[[ INPUT DATA, beginning ]]
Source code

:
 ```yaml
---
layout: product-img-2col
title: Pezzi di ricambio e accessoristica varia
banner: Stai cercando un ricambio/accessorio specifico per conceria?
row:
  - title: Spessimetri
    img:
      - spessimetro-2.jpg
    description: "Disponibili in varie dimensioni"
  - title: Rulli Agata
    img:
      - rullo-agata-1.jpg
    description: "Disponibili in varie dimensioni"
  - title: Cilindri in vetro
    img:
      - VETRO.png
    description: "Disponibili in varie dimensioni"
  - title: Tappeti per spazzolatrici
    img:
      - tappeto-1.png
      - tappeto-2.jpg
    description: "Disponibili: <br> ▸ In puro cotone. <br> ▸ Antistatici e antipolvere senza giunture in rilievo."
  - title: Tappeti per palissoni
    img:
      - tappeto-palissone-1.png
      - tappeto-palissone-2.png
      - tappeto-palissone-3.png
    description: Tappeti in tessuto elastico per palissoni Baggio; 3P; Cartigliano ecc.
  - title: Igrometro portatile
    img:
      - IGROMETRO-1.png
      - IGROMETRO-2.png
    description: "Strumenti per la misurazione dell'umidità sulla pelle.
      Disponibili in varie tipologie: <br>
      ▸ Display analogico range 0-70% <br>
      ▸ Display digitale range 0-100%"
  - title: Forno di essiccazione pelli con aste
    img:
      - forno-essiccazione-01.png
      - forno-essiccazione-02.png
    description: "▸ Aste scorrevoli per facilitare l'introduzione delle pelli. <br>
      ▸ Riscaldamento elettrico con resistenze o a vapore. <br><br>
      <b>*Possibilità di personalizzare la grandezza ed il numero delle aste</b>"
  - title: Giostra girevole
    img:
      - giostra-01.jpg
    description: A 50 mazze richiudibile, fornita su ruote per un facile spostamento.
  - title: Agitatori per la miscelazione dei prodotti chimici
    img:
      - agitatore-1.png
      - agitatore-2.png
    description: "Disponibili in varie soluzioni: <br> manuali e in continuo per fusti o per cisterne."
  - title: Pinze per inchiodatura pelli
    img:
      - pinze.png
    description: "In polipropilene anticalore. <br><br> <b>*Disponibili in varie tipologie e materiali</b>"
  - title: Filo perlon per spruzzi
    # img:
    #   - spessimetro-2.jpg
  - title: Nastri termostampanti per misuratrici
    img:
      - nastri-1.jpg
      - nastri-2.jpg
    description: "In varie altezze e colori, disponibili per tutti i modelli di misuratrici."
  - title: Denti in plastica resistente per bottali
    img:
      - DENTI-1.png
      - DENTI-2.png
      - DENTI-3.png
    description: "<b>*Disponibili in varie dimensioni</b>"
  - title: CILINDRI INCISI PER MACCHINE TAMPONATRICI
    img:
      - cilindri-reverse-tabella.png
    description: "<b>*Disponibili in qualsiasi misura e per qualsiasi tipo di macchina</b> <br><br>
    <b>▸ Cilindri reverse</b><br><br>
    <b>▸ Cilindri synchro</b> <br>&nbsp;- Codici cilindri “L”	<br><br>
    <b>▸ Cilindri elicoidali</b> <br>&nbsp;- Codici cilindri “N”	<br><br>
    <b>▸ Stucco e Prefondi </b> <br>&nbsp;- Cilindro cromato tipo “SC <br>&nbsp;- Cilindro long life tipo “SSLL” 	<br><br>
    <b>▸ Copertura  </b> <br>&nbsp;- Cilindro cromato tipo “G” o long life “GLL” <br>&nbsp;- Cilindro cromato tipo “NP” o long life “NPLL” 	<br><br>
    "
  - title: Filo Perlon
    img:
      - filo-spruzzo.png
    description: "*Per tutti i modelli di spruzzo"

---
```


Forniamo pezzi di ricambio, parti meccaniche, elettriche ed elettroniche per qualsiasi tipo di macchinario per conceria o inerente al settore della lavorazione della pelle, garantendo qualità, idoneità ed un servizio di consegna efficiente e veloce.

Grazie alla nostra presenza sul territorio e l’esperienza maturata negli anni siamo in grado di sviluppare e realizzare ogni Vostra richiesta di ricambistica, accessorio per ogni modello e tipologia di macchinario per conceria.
[[ INPUT DATA, end ]]
## YOUR TASK:
Give the count of lines in the listing where the word "Display" occurs, with no further words.

## FINISHED EXERCISE:
2